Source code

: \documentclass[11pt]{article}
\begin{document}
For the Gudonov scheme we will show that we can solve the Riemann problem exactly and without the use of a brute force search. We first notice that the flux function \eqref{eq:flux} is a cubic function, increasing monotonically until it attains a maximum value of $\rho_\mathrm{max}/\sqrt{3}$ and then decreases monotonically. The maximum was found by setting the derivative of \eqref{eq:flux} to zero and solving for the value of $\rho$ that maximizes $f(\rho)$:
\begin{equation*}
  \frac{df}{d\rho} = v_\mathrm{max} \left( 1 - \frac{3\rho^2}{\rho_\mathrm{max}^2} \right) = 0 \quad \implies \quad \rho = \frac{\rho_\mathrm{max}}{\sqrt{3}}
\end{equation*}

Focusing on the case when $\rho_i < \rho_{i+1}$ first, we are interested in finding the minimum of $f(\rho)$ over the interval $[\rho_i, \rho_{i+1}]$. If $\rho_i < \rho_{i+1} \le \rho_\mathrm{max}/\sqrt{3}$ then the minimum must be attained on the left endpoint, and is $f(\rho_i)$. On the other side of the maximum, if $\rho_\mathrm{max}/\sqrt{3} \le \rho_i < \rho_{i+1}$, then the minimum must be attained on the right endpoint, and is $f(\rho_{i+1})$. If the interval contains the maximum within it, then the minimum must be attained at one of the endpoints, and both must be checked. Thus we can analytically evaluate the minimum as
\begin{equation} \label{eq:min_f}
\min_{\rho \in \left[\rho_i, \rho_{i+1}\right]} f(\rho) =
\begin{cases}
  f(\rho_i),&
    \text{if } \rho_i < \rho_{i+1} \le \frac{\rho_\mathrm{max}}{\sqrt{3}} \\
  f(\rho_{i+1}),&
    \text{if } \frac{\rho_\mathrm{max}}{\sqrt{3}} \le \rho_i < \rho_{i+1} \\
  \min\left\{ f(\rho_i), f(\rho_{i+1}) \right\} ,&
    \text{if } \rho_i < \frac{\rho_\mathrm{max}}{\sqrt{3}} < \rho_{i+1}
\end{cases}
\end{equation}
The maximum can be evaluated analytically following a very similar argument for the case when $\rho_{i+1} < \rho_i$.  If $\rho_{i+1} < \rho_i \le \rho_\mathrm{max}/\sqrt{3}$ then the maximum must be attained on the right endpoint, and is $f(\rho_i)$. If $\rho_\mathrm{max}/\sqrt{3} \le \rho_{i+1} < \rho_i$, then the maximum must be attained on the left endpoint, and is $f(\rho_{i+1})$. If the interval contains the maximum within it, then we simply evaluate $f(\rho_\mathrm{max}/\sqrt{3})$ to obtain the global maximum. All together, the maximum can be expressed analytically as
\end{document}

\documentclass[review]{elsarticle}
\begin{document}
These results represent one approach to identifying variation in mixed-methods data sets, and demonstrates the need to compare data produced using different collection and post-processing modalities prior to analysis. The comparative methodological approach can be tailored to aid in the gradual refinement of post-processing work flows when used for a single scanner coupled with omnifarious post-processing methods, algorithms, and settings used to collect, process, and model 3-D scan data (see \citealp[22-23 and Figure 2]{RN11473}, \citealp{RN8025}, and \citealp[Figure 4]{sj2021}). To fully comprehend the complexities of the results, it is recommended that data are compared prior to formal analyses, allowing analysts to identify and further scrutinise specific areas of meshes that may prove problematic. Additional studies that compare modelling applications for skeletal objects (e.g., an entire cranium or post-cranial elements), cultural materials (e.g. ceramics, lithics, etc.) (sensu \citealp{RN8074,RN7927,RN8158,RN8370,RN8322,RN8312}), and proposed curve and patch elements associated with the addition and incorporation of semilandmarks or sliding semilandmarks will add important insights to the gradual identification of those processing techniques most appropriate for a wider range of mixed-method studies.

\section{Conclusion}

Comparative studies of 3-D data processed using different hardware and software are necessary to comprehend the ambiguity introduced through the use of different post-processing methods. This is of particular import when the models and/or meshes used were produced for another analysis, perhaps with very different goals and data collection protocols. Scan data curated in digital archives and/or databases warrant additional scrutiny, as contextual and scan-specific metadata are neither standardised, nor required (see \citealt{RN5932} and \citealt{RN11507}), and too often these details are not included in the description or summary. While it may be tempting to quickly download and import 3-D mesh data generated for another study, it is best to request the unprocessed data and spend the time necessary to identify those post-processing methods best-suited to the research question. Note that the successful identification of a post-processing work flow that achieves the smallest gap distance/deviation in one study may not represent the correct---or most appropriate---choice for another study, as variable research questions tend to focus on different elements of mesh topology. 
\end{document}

::::

▶ [Your goal] After counting the lines of the records above that hold the word "documentclass", give the total and nothing else.

▶ [Exercise solution] 2